Al op zeer jonge leeftijd verbonden aan de liberale partij, verdedigde hij ideeën met journalistiek en poëzie. Hij was minister van Financiën - "hij zorgde voor het brood van de arme man" - in het kabinet van generaal Mariano Arista van 14 september 1852 tot 5 januari 1853.

Hij hield zich aan het Ayutla Plan, afgekondigd op 1 maart 1854, om welke reden hij verbannen werd in Cadereyta.

Hij keerde terug om dezelfde portefeuille uit te voeren in de regering van Juan Alvarez van 6 oktober tot 6 december 1855. Hij was 15 keer een plaatsvervanger gedurende 20 periodes in het Congres van de Unie en nam, namens Puebla, deel aan het Constituerende Congres van 1856- 57.

Voor de derde keer aan het hoofd van het Ministerie van Financiën - van 21 januari 1858 tot 2 januari 1859 vergezelde hij Benito Juárez tijdens zijn vlucht, na de uitspraak van generaal Félix Zuluoga. In Guadalajara redde hij het leven van de president door tussen hem en de geweren van de rebellenwacht te komen, waar hij zogenaamd zijn beroemde zin zei: "de dapperen vermoorden niet.

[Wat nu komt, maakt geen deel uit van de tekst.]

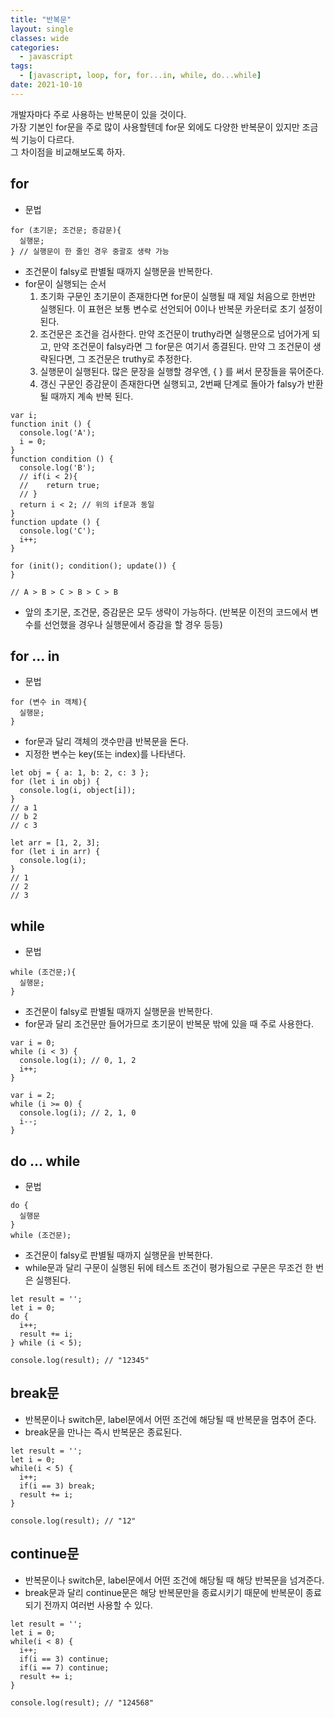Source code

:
 ```yaml
---
title: "반복문"
layout: single
classes: wide
categories:
  - javascript
tags:
  - [javascript, loop, for, for...in, while, do...while]
date: 2021-10-10
---
```


개발자마다 주로 사용하는 반복문이 있을 것이다.  
가장 기본인 for문을 주로 많이 사용할텐데 for문 외에도 다양한 반복문이 있지만 조금씩 기능이 다르다.  
그 차이점을 비교해보도록 하자.

## for
* 문법

```
for (초기문; 조건문; 증감문){
  실행문;
} // 실행문이 한 줄인 경우 중괄호 생략 가능
```
* 조건문이 falsy로 판별될 때까지 실행문을 반복한다.
* for문이 실행되는 순서
  1. 초기화 구문인 초기문이 존재한다면 for문이 실행될 때 제일 처음으로 한번만 실행된다. 이 표현은 보통 변수로 선언되어 0이나 반복문 카운터로 초기 설정이 된다.
  2. 조건문은 조건을 검사한다. 만약 조건문이 truthy라면 실행문으로 넘어가게 되고, 만약 조건문이 falsy라면 그 for문은 여기서 종결된다. 만약 그 조건문이 생략된다면, 그 조건문은 truthy로 추정한다.
  3. 실행문이 실행된다. 많은 문장을 실행할 경우엔, { } 를 써서 문장들을 묶어준다.
  4. 갱신 구문인 증감문이 존재한다면 실행되고, 2번째 단계로 돌아가 falsy가 반환될 때까지 계속 반복 된다.

```
var i;
function init () {
  console.log('A');
  i = 0;
}
function condition () {
  console.log('B');
  // if(i < 2){
  // 	return true;
  // }
  return i < 2; // 위의 if문과 동일
}
function update () {
  console.log('C');
  i++;
}

for (init(); condition(); update()) {
}

// A > B > C > B > C > B
```
* 앞의 초기문, 조건문, 증감문은 모두 생략이 가능하다. (반복문 이전의 코드에서 변수를 선언했을 경우나 실행문에서 증감을 할 경우 등등)

## for ... in
* 문법

```
for (변수 in 객체){
  실행문;
}
```
* for문과 달리 객체의 갯수만큼 반복문을 돈다.
* 지정한 변수는 key(또는 index)를 나타낸다.

```
let obj = { a: 1, b: 2, c: 3 };
for (let i in obj) {
  console.log(i, object[i]);
}
// a 1
// b 2
// c 3

let arr = [1, 2, 3];
for (let i in arr) {
  console.log(i);
}
// 1
// 2
// 3
```

## while
* 문법

```
while (조건문;){
  실행문;
}
``` 
* 조건문이 falsy로 판별될 때까지 실행문을 반복한다.
* for문과 달리 조건문만 들어가므로 초기문이 반복문 밖에 있을 때 주로 사용한다.

```
var i = 0;
while (i < 3) {
  console.log(i); // 0, 1, 2
  i++;
}

var i = 2;
while (i >= 0) {
  console.log(i); // 2, 1, 0
  i--;
}
```

## do ... while
* 문법

```
do {
  실행문
}
while (조건문);
```
* 조건문이 falsy로 판별될 때까지 실행문을 반복한다.
* while문과 달리 구문이 실행된 뒤에 테스트 조건이 평가됨으로 구문은 무조건 한 번은 실행된다.

```
let result = '';
let i = 0;
do {
  i++;
  result += i;
} while (i < 5);

console.log(result); // "12345"
```

## break문
* 반복문이나 switch문, label문에서 어떤 조건에 해당될 때 반복문을 멈추어 준다.
* break문을 만나는 즉시 반복문은 종료된다.
```
let result = '';
let i = 0;
while(i < 5) {
  i++;
  if(i == 3) break;
  result += i;
}

console.log(result); // "12"
```

## continue문
* 반복문이나 switch문, label문에서 어떤 조건에 해당될 때 해당 반복문을 넘겨준다.
* break문과 달리 continue문은 해당 반복문만을 종료시키기 때문에 반복문이 종료되기 전까지 여러번 사용할 수 있다.
```
let result = '';
let i = 0;
while(i < 8) {
  i++;
  if(i == 3) continue;
  if(i == 7) continue;
  result += i;
}

console.log(result); // "124568"
```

Hij componeerde het satirische volkslied van de liberale legers "Los cangrejos" op wiens ritme de troepen van González Ortega in 1861 Mexico-Stad binnenvielen.

Hij was later minister van Buitenlandse Betrekkingen van president José María Iglesias.

Toen de krant La República in 1890 een wedstrijd uitriep om te zien wie de meest populaire dichter was, was Prieto in het voordeel van de kritiek, die meer stemmen verzamelde dan zijn twee naaste tegenstanders, Salvador Díaz Mirón en Juan de Dios Peza.

Door Altamirano uitgeroepen tot "de Mexicaanse dichter bij uitstek, de dichter van het vaderland", vanuit zijn "observatorium van de douane", zag Prieto stedelijke landschappen en populaire types paradeerden en beschreef ze met een verbazingwekkende literaire beheersing en nieuwigheid.

Onder zijn feestelijke en heroïsche toon was hij altijd ondergedompeld in de politiek.

Een van zijn bekendste gedichten is "La musea callejera", een ware literaire schat, die de folkloristische traditie van Mexico zou redden. Hij voegt de beste negentiende-eeuwse Mexicaanse poëzie toe aan de literaire traditie, met romantische accenten en een lichte invloed van Spaanse poëzie.

Zijn prozawerken zijn als volgt:

  • Herinneringen aan mijn tijd, kroniek (1828-1853)
  • Reizen van de Supreme Order en reizen naar de Verenigde Staten
  • The Ensign (1840) Dramatisch stuk
  • Alonso de Avila (1840) Dramatisch stuk
  • De Pinganillas-schrik (1843)
  • Vaderland en eer
  • De bruid van de schatkist
  • Aan mijn vader, Monoloog.

Als essayist schreef hij, aangezien hij hoogleraar politieke economie en nationale geschiedenis was aan de Militaire Universiteit, ook:

  • Indicaties over de oorsprong, wisselvalligheden en status van de algemene inkomsten van de Mexicaanse Federatie (1850)
  • Elementaire lessen in politieke economie (1871-1888)
  • Korte inleiding tot de studie van universele geschiedenis (1888)

Pin
Send
Share
Send

Video: TEMBLOR YAUTEPEC 19 SEPT 2017 (Mei 2024).